Being Labor Day weekend, I knew I could expect the weather to change. Sure enough, it was 51 degrees when I came to work this morning, and I hear I can expect 48 degrees overnight. Our British born Christine who works weekends came in today in shorts-and a sweatshirt-grumbling about how “perishing cold” it was. The onset of fall gets me to thinking about reworking the garden-so it might be better next season. But fall also has a way of bringing the issue of planting evergreens to the fore-as we have a very long leafless winter season ahead. Norway spruce thrive in our climate; should you have the space, they are brave and comforting against the winter skies.
There are many cultivars of thuja; they can be very effective in providing year round privacy. Thuja Smaragd, or Emerald Green arborvitae, takes up little space on the ground compared to the big growing pines. Thuja Nigra is bigger growing, but still fairly vertical. I could not do without them in my small urban garden. In this landscape, thuja Pyramidalis provides privacy on a grand scale.
Taxus media “Moon” is an upright growing yew that rarely needs any side pruning. Taxus media “Hicks” is the old standby for vertical yews, but they are much more open in growth. Choosing the right cultivar of evergreen for your purpose is important. The natural habit of a plant is a vastly superior to that too heavily pruned look.
I use Green Velvet boxood almost exclusively-as it keeps its color and performs well even when we have terrible winters.

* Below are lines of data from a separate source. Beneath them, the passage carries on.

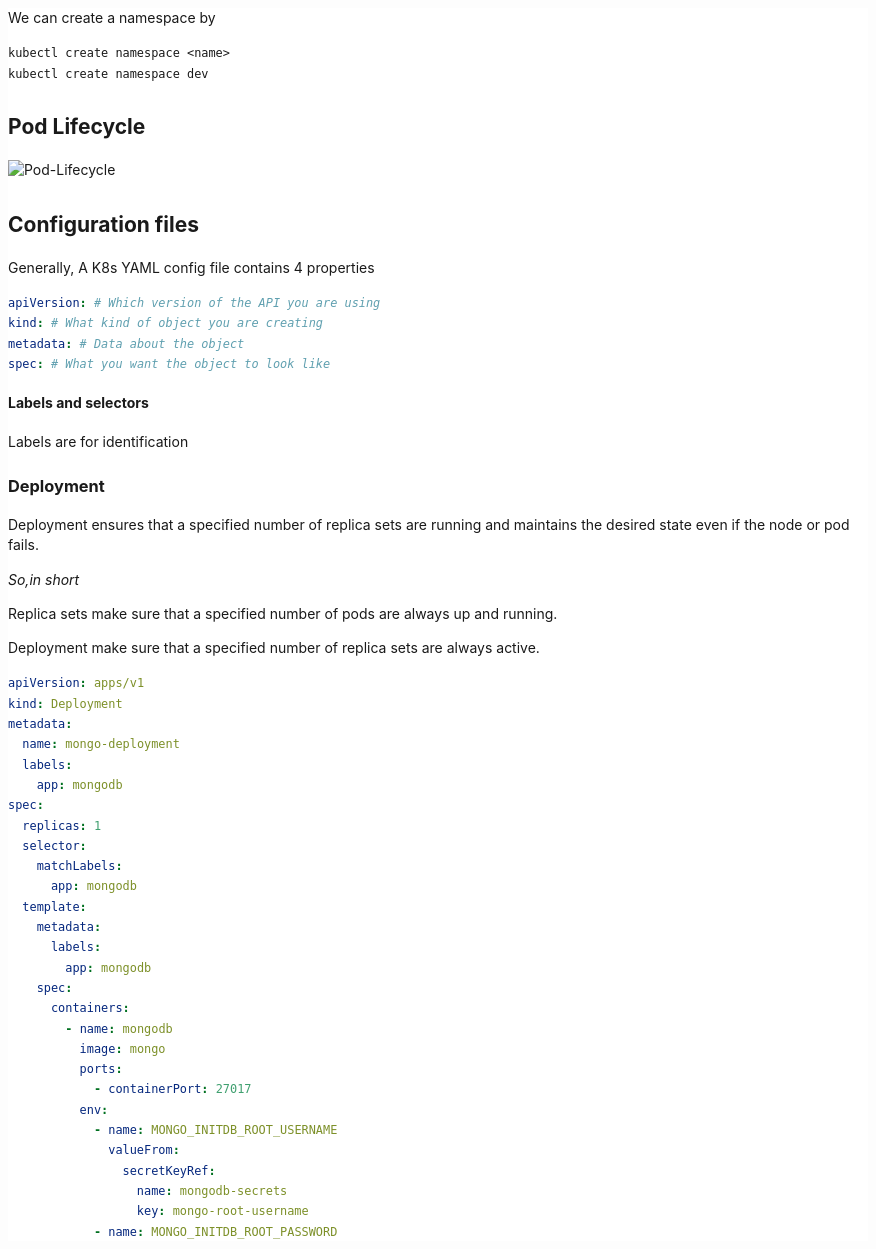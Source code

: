 We can create a namespace by

```
kubectl create namespace <name>
kubectl create namespace dev
```

## Pod Lifecycle

![Pod-Lifecycle](https://user-images.githubusercontent.com/51878265/197347032-cb45f52d-bfae-4ce4-838c-4c3ba9b10fa3.PNG)


## Configuration files

Generally, A K8s YAML config file contains 4 properties

```YAML
apiVersion: # Which version of the API you are using
kind: # What kind of object you are creating
metadata: # Data about the object
spec: # What you want the object to look like
```

#### Labels and selectors

Labels are for identification

### Deployment

Deployment ensures that a specified number of replica sets are running and maintains the desired state even if the node or pod fails.

_So,in short_

Replica sets make sure that a specified number of pods are always up and running.

Deployment make sure that a specified number of replica sets are always active.

```yaml
apiVersion: apps/v1
kind: Deployment
metadata:
  name: mongo-deployment
  labels:
    app: mongodb
spec:
  replicas: 1
  selector:
    matchLabels:
      app: mongodb
  template:
    metadata:
      labels:
        app: mongodb
    spec:
      containers:
        - name: mongodb
          image: mongo
          ports:
            - containerPort: 27017
          env:
            - name: MONGO_INITDB_ROOT_USERNAME
              valueFrom:
                secretKeyRef:
                  name: mongodb-secrets
                  key: mongo-root-username  
            - name: MONGO_INITDB_ROOT_PASSWORD
```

It tolerates shearing well. Should I need boxwood that grows taller, or bigger than 3′ by 3′, Buxus microphylla var koreana is a good choice. It is much more open growing than Green Velvet, but sometimes the eventual scale of a plant is the most important issue. The foliage of Green Mountain boxwood is very close in appearance to Green Velvet, and matures at 4′ by 3′. Vardar Valley boxwood has a beautiful blue cast. Faced down with Japanese painted ferns-really beautiful. Boxwood is handy as a companion planting to deciduous shrubs. It helps to relieve that twiggy look, or that cut to the ground perennial garden look-in the winter.
There are no end of interesting and visually arresting cultivars of dwarf evergreens. Though I am neither a connoisseur nor collector, I know a beautiful and well grown evergreen when I see one. People who love dwarf conifers really really love them. Designing a landscape for a collection is great fun. For each specimen plant or plant grouping I may choose a companion evergreen that will showcase that specimen. The juniper “Calgary Carpet” is a juniper I can take to. This prostrate evergreen has needles with a silvery sheen that is very attractive.
Given my druthers, I would only plant blue needled evergreens far in the distance. Everything at a great distance in a landscape has that far away blue cast. The color blue seems so natural-far off. But creating an informal tapestry of various shades of green can be very appealing.
This old dwarf scotch pine on standard rules this view-never mind a climbing hydrangea that has been draped over this wall for decades. All of the attending horizontal elements make much of the singular shape of this specimen evergreen.
The most commonly planted evergreens in my area represent but a fraction of what is available to plant. In the above photograph, Pinus Flexilis “Vanderwolf’s” on the left, and Pinus Heldreichii Leucodermis further down the drive. One of the nurseries where I buy plants lists 42 cultivars of Chamaecyparis alone. This is more than enough to replace one’s regret at the passing of the summer with an interest in making some new friends.